WHAT THE TASK REQUIRES :: Only the lines from the one with "- Lotu argazkiak (Durango Azoka)" to the end of the records are wanted, each repeated exactly, both ends included.

MATERIAL FOR THIS EXERCISE ::

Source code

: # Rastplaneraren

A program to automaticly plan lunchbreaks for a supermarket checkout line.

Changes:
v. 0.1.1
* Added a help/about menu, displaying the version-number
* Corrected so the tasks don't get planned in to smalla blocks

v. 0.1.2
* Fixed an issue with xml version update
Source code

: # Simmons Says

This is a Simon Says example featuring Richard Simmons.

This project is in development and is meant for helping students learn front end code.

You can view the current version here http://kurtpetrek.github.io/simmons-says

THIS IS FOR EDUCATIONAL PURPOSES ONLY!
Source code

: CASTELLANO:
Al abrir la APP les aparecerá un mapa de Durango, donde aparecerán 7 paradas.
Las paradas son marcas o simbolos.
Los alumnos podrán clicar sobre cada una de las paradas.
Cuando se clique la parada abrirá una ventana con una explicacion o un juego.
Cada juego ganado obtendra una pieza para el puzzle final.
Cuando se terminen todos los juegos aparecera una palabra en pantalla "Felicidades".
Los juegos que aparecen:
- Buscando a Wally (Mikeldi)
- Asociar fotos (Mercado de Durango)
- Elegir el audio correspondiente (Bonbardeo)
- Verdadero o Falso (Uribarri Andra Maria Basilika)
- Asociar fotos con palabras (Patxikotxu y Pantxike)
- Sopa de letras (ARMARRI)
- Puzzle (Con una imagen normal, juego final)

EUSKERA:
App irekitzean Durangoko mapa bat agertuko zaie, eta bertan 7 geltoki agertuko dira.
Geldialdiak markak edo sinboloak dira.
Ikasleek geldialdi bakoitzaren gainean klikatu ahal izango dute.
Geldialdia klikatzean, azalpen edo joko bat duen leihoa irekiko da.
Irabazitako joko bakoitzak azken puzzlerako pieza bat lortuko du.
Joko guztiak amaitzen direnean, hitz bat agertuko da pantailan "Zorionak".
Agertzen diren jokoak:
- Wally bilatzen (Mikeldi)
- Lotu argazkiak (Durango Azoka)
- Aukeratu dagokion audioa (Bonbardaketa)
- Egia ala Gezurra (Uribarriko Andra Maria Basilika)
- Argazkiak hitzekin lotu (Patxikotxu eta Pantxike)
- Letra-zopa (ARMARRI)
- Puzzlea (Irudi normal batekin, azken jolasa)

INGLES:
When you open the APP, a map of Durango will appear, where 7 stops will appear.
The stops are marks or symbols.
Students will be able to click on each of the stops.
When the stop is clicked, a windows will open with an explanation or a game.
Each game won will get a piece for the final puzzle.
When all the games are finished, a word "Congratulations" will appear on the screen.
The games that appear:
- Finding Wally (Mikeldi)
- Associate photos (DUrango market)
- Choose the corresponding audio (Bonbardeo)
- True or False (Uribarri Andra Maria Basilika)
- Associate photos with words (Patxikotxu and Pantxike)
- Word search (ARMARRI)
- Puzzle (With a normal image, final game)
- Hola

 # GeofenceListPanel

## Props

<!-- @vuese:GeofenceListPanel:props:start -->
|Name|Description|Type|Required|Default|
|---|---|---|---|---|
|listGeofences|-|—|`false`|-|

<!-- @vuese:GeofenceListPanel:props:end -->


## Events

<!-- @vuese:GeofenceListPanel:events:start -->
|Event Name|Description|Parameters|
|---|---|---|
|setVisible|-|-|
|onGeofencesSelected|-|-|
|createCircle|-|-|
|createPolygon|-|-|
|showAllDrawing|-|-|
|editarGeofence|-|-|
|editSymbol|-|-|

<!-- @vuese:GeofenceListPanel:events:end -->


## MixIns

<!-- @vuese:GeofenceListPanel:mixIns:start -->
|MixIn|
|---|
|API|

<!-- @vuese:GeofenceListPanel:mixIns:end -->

EXERCISE SOLUTION ::
- Lotu argazkiak (Durango Azoka)
- Aukeratu dagokion audioa (Bonbardaketa)
- Egia ala Gezurra (Uribarriko Andra Maria Basilika)
- Argazkiak hitzekin lotu (Patxikotxu eta Pantxike)
- Letra-zopa (ARMARRI)
- Puzzlea (Irudi normal batekin, azken jolasa)

INGLES:
When you open the APP, a map of Durango will appear, where 7 stops will appear.
The stops are marks or symbols.
Students will be able to click on each of the stops.
When the stop is clicked, a windows will open with an explanation or a game.
Each game won will get a piece for the final puzzle.
When all the games are finished, a word "Congratulations" will appear on the screen.
The games that appear:
- Finding Wally (Mikeldi)
- Associate photos (DUrango market)
- Choose the corresponding audio (Bonbardeo)
- True or False (Uribarri Andra Maria Basilika)
- Associate photos with words (Patxikotxu and Pantxike)
- Word search (ARMARRI)
- Puzzle (With a normal image, final game)
- Hola

 # GeofenceListPanel

## Props

<!-- @vuese:GeofenceListPanel:props:start -->
|Name|Description|Type|Required|Default|
|---|---|---|---|---|
|listGeofences|-|—|`false`|-|

<!-- @vuese:GeofenceListPanel:props:end -->


## Events

<!-- @vuese:GeofenceListPanel:events:start -->
|Event Name|Description|Parameters|
|---|---|---|
|setVisible|-|-|
|onGeofencesSelected|-|-|
|createCircle|-|-|
|createPolygon|-|-|
|showAllDrawing|-|-|
|editarGeofence|-|-|
|editSymbol|-|-|

<!-- @vuese:GeofenceListPanel:events:end -->


## MixIns

<!-- @vuese:GeofenceListPanel:mixIns:start -->
|MixIn|
|---|
|API|

<!-- @vuese:GeofenceListPanel:mixIns:end -->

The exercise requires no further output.